David Budge and Maureen O'Connor end their reports from the British Educational Research Association conference.

Men may gain the lion's share of primary headships, but they are losing the academic battle with female students on some BEd courses.

An analysis of the BEd students who have passed through the University of Hertfordshire over the past three years shows that attempts to boost the number of men in primary teaching are being hampered by high drop-out and failure rates.

Half of the male students have dropped out of some courses, compared with only 18 per cent of the women, and a significant number are failing in the final year.

Dr Mary Thornton, the University of Hertfordshire researcher who has been monitoring their performance, told the BERA conference: "When final-year failure, unclassified and third-class degrees are taken into account then male students on the BEd are lost at a rate of between 61 and 66 per cent."

Dr Thornton said that she had also surveyed 220 schools within a 25-mile radius of Watford and had found that 35 per cent of their male teaching staff were heads and 17 per cent were deputies. The equivalent figures for women were 7 and 9 per cent. She said that such statistics, coupled with the finding that male teachers earn Pounds 82 a week more than their female colleagues on average, might seem to suggest that although primary teaching attracted few men they were of very high quality.

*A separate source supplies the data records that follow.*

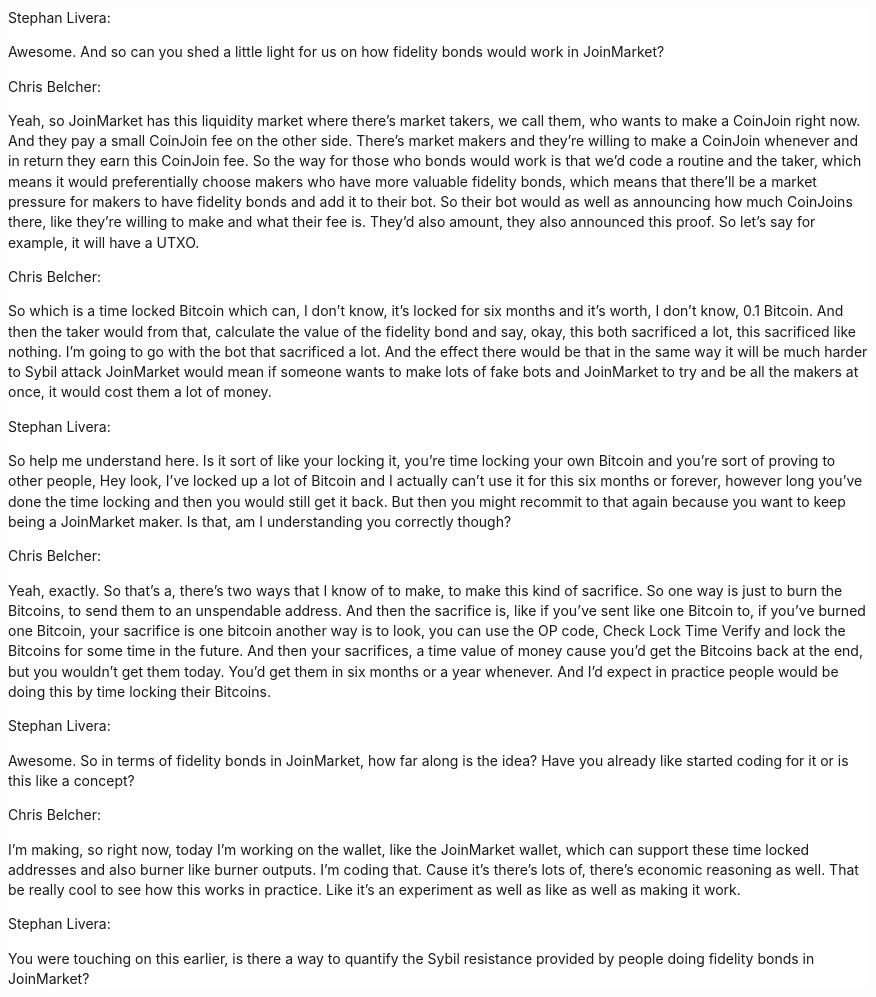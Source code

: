 Stephan Livera:

Awesome. And so can you shed a little light for us on how fidelity bonds would work in JoinMarket?

Chris Belcher:

Yeah, so JoinMarket has this liquidity market where there’s market takers, we call them, who wants to make a CoinJoin right now. And they pay a small CoinJoin fee on the other side. There’s market makers and they’re willing to make a CoinJoin whenever and in return they earn this CoinJoin fee. So the way for those who bonds would work is that we’d code a routine and the taker, which means it would preferentially choose makers who have more valuable fidelity bonds, which means that there’ll be a market pressure for makers to have fidelity bonds and add it to their bot. So their bot would as well as announcing how much CoinJoins there, like they’re willing to make and what their fee is. They’d also amount, they also announced this proof. So let’s say for example, it will have a UTXO.

Chris Belcher:

So which is a time locked Bitcoin which can, I don’t know, it’s locked for six months and it’s worth, I don’t know, 0.1 Bitcoin. And then the taker would from that, calculate the value of the fidelity bond and say, okay, this both sacrificed a lot, this sacrificed like nothing. I’m going to go with the bot that sacrificed a lot. And the effect there would be that in the same way it will be much harder to Sybil attack JoinMarket would mean if someone wants to make lots of fake bots and JoinMarket to try and be all the makers at once, it would cost them a lot of money.

Stephan Livera:

So help me understand here. Is it sort of like your locking it, you’re time locking your own Bitcoin and you’re sort of proving to other people, Hey look, I’ve locked up a lot of Bitcoin and I actually can’t use it for this six months or forever, however long you’ve done the time locking and then you would still get it back. But then you might recommit to that again because you want to keep being a JoinMarket maker. Is that, am I understanding you correctly though?

Chris Belcher:

Yeah, exactly. So that’s a, there’s two ways that I know of to make, to make this kind of sacrifice. So one way is just to burn the Bitcoins, to send them to an unspendable address. And then the sacrifice is, like if you’ve sent like one Bitcoin to, if you’ve burned one Bitcoin, your sacrifice is one bitcoin another way is to look, you can use the OP code, Check Lock Time Verify and lock the Bitcoins for some time in the future. And then your sacrifices, a time value of money cause you’d get the Bitcoins back at the end, but you wouldn’t get them today. You’d get them in six months or a year whenever. And I’d expect in practice people would be doing this by time locking their Bitcoins.

Stephan Livera:

Awesome. So in terms of fidelity bonds in JoinMarket, how far along is the idea? Have you already like started coding for it or is this like a concept?

Chris Belcher:

I’m making, so right now, today I’m working on the wallet, like the JoinMarket wallet, which can support these time locked addresses and also burner like burner outputs. I’m coding that. Cause it’s there’s lots of, there’s economic reasoning as well. That be really cool to see how this works in practice. Like it’s an experiment as well as like as well as making it work.

Stephan Livera:

You were touching on this earlier, is there a way to quantify the Sybil resistance provided by people doing fidelity bonds in JoinMarket?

Her review of the BEd data suggested otherwise. "Why is the drop-out and effective failure rate so high for male students?" she asked. "Is it because, at admissions, we 'fall over backwards' to accept as many men as possible? In doing so, do we accept male students with lower entry qualifications and less experience or commitment?" Dr Thornton also speculated that some male applicants to primary training might have "lowered their sights" after disappointing A-level results, perhaps thinking that primary teaching is easier than secondary, or that teaching is easier than commerce. "The prospect of being a big fish in a small pond may be more attractive than being a small fish in a large, threatening and highly-competitive environment," Dr Thornton said.

She did, however, accept that some of the university's male BEd students had obtained first-class honours and that male applicants who were "immature and unfocused" at the age of 18 or 19 sometimes developed into committed, dedicated and able teachers.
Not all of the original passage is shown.